Yesterday I wrote a post about big companies rolling back their inclusiveness policies in the wake of the Trump administration’s attack on diversity (The Perfidious Retreat from Inclusivity).
I automatically post to BlueSky (because the connector works), but I also posted to the other social networks I am on: Reddit, Discord, Instagram, and Quora. Hopefully I didn’t annoy anybody who is also on all of those platforms.
Unusually, I also posted to Facebook – the profile that my friends and relatives see.
Last year, on the anniversary of a big overdose that landed me in hospital, I posted to my friends and family Facebook details of what happened that day and a little bit of why it happened. They know that I am non-binary and that I have had some identity-affirming surgery. I say they know – they know if they read that first post.
In yesterday’s post, I said “as someone with a non-binary gender identity – specifically, as a eunuch.”

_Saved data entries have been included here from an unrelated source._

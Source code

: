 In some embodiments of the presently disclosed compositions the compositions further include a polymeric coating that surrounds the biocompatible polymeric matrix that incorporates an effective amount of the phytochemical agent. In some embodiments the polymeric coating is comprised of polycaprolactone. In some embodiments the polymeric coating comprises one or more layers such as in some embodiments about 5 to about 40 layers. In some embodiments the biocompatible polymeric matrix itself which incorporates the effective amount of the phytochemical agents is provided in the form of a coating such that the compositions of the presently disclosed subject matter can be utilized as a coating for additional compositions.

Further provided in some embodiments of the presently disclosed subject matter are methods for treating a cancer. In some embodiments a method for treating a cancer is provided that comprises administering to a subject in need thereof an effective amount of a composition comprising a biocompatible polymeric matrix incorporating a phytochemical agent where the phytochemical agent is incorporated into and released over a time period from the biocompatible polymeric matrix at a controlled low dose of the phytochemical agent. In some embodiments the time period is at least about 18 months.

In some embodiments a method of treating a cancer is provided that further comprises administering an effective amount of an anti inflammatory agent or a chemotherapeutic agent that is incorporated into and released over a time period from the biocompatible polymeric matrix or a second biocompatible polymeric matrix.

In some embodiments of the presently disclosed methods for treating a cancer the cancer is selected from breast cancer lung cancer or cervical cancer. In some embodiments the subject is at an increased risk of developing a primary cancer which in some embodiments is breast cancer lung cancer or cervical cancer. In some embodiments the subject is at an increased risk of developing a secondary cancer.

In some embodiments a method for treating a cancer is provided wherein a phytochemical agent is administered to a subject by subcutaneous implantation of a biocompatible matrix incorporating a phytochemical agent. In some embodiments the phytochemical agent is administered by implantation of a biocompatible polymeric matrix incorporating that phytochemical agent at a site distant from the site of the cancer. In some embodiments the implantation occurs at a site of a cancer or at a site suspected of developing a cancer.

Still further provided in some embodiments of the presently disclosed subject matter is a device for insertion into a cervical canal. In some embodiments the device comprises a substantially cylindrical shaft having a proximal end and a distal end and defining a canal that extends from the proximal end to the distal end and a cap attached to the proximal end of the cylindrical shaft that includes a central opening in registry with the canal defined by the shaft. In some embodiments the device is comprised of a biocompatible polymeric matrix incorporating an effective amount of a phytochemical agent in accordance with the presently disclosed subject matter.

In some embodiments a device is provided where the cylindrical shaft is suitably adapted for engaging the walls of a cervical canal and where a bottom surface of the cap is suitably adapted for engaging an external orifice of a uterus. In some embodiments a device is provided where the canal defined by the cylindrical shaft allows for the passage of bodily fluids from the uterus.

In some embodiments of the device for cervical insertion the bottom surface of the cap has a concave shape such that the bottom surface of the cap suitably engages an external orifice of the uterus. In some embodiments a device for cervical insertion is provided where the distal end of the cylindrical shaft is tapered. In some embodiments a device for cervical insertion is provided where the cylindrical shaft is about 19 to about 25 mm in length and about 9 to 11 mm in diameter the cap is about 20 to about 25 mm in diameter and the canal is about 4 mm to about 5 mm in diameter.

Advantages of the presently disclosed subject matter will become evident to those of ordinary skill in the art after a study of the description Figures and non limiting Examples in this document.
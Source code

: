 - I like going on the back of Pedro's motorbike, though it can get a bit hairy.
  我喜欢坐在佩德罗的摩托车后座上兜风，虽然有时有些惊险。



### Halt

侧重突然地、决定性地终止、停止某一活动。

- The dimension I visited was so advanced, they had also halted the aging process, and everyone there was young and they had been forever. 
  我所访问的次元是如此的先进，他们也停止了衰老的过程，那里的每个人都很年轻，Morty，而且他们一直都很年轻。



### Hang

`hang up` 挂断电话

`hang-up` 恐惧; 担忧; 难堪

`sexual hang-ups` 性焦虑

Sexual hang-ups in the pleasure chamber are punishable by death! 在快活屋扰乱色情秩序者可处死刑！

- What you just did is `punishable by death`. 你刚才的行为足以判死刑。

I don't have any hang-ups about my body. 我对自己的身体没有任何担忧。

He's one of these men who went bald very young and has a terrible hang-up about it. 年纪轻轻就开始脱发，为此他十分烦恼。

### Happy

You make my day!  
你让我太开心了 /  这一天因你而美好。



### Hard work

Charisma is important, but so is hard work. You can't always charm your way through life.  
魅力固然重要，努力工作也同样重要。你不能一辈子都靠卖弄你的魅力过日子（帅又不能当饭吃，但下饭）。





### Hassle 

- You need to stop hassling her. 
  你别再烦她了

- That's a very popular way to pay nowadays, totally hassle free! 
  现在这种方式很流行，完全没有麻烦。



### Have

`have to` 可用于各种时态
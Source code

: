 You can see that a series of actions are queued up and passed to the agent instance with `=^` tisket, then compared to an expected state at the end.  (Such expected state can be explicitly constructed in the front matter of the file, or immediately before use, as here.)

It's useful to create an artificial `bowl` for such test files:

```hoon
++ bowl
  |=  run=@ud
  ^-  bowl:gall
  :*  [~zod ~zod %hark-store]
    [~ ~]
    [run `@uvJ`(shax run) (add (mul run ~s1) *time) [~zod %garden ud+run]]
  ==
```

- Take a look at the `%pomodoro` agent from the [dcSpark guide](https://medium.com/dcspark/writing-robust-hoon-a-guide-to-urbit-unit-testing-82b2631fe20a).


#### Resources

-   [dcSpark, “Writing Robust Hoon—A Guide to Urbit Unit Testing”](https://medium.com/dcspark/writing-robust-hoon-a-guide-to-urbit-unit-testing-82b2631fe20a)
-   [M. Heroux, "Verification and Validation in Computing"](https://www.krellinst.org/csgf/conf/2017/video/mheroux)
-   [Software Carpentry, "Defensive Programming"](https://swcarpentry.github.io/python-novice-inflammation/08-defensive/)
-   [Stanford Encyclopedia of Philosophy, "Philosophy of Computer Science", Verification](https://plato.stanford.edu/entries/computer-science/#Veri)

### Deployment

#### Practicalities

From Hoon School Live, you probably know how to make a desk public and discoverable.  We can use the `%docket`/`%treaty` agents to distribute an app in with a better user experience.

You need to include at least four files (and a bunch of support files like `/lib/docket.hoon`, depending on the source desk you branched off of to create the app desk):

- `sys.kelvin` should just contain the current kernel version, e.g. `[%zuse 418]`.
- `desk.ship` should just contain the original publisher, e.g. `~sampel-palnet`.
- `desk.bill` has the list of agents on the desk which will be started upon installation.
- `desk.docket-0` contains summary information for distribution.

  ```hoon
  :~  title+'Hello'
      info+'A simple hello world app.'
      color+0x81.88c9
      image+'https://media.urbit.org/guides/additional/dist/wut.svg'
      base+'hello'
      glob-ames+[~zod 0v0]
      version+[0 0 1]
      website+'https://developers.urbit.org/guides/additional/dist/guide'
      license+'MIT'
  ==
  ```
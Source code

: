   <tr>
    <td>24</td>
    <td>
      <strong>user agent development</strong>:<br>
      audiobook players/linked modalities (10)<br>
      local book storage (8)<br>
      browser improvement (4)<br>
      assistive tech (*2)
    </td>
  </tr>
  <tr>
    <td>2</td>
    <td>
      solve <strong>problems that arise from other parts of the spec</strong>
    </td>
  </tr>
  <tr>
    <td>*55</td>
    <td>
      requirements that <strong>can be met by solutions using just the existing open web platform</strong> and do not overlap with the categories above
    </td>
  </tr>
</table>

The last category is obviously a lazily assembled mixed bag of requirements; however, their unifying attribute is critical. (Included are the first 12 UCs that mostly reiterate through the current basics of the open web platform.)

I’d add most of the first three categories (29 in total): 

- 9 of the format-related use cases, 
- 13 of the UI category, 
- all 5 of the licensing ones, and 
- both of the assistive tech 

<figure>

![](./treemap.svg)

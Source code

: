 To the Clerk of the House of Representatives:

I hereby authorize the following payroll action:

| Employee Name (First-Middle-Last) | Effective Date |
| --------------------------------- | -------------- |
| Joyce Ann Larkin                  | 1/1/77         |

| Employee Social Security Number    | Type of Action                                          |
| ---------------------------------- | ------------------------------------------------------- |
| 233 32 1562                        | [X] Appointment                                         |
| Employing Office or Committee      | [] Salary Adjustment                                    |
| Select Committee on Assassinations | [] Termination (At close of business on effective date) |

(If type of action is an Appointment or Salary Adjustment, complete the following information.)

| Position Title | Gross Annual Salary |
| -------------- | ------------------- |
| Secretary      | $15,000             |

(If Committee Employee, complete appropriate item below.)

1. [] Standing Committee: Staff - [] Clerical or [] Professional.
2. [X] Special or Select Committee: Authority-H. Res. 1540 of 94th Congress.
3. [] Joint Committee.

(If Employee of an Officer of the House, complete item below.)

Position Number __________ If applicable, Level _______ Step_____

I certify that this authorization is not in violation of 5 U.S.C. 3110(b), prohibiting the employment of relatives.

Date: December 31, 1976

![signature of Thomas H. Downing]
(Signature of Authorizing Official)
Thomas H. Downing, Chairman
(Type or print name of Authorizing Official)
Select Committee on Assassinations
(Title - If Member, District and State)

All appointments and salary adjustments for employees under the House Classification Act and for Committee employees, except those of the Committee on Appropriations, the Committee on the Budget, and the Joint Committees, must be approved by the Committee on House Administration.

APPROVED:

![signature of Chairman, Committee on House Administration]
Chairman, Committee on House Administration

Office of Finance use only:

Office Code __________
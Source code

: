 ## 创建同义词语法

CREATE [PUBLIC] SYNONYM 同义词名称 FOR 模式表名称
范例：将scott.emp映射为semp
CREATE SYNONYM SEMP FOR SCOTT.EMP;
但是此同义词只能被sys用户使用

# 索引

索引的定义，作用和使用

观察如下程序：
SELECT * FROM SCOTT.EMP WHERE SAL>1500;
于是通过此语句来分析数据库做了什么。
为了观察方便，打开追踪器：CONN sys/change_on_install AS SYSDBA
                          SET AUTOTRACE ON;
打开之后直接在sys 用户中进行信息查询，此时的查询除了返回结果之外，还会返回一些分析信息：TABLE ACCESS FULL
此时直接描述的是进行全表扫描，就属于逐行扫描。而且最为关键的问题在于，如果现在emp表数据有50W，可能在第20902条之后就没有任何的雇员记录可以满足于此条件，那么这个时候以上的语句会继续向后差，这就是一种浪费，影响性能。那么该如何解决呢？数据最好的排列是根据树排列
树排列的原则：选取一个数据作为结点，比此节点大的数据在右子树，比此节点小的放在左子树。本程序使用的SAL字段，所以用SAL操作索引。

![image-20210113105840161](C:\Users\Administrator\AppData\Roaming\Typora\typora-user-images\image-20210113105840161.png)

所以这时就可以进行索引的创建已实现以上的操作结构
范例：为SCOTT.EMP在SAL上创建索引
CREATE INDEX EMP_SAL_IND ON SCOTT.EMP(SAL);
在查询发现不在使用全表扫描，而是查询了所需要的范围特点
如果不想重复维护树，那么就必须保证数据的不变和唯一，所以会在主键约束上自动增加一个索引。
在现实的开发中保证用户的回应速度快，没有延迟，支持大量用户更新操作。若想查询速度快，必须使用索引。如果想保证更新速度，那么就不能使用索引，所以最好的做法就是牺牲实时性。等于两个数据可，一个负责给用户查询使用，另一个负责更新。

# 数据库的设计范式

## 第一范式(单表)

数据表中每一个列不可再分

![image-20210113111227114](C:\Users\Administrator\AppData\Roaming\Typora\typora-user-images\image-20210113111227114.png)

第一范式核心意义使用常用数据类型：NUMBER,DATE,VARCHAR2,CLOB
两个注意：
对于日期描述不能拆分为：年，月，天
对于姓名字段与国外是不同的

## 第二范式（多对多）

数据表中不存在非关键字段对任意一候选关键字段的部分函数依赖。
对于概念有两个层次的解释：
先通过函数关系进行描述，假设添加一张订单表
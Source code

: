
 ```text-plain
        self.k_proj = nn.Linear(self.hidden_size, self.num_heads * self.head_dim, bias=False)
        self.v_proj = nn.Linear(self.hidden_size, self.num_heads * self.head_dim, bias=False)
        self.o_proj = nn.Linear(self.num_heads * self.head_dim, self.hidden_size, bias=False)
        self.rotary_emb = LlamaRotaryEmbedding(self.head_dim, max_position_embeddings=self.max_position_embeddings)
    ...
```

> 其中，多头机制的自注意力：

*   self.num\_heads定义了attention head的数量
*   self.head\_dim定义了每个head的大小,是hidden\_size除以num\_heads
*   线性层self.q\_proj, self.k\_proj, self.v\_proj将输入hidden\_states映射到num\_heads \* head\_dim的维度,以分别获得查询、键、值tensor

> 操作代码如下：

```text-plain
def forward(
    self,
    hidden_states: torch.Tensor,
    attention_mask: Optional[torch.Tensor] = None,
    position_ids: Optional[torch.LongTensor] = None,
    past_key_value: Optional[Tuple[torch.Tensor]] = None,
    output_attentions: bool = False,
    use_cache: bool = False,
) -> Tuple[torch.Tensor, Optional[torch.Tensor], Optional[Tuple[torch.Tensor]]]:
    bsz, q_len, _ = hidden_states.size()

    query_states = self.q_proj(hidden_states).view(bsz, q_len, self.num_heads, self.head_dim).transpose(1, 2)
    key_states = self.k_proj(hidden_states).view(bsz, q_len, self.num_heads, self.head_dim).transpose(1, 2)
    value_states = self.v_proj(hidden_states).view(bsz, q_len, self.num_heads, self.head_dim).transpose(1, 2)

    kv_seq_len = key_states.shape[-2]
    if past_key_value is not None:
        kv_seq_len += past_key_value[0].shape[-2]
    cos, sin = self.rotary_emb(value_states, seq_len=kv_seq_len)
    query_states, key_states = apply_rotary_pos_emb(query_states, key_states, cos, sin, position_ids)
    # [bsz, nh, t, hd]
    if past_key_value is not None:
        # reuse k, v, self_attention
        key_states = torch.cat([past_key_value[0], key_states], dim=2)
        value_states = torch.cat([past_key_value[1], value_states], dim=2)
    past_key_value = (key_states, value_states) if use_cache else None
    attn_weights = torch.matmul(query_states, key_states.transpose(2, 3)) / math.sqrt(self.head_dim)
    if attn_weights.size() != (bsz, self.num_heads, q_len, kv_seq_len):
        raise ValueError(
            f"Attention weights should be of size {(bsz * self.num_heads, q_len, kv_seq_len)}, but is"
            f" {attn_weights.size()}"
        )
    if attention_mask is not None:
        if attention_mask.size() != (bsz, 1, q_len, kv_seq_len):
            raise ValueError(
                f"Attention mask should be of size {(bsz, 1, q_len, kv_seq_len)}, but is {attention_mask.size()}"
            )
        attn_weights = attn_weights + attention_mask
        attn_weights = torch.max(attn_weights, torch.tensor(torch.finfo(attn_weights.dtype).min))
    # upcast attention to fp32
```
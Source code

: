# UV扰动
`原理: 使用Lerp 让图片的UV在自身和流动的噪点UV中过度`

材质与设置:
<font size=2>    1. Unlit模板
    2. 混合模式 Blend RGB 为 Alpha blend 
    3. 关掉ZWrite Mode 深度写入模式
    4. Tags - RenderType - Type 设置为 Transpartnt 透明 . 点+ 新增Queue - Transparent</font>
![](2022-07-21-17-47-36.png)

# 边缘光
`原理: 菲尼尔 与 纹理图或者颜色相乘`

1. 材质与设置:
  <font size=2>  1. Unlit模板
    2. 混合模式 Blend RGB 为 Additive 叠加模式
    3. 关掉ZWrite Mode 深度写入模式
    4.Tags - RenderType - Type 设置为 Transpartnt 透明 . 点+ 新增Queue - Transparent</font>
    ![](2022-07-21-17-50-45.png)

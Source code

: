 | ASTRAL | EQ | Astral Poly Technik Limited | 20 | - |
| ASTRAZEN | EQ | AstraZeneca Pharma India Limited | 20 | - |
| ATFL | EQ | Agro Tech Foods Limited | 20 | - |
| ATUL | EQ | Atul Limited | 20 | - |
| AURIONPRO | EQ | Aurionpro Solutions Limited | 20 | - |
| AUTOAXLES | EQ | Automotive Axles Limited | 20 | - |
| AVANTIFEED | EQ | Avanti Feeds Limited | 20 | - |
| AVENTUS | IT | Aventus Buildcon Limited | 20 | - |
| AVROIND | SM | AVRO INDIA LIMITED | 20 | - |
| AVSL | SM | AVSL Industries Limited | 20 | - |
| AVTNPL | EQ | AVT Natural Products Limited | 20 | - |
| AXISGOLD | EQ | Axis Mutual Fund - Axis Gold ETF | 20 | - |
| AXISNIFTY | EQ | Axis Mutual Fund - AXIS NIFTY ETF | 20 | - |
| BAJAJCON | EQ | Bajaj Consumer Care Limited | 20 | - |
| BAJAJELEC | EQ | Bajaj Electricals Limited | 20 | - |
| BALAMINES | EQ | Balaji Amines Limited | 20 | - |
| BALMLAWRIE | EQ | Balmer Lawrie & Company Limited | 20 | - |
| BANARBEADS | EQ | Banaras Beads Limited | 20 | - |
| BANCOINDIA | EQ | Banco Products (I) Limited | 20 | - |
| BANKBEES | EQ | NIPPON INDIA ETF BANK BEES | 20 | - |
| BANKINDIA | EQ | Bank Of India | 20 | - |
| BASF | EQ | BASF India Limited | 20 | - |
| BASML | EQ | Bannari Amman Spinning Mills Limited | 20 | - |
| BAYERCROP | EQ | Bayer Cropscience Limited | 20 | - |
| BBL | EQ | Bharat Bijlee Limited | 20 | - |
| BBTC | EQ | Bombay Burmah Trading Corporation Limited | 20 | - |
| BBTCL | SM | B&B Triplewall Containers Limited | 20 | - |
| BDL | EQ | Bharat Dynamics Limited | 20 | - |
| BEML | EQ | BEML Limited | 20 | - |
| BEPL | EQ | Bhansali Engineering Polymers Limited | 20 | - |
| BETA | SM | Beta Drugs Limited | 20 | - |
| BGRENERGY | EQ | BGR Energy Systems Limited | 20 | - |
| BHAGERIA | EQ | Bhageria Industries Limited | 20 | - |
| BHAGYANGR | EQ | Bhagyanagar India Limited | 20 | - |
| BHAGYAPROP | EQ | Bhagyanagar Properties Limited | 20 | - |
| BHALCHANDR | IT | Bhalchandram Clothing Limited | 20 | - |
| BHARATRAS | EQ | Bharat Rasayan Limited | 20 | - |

I don’t know how many of my friends and family actually read it; I guess it was a long read. I didn’t get much feedback on it.
I feel a little anxious about what people think about what I wrote, and a little disappointed that so few people commented or liked it. Perhaps it just wasn’t very good? Perhaps Facebook actually isn’t a good platform for sharing text-heavy posts?
However, it does mean that I may have come out as a eunuch to everybody I know.
That’s only my dad who doesn’t know. I wonder how long that will last? I should probably tell him myself sometime!
I do feel very nervous about telling my dad. I am highly conflicted about whether it is worth telling him and apprehensive about how he would react.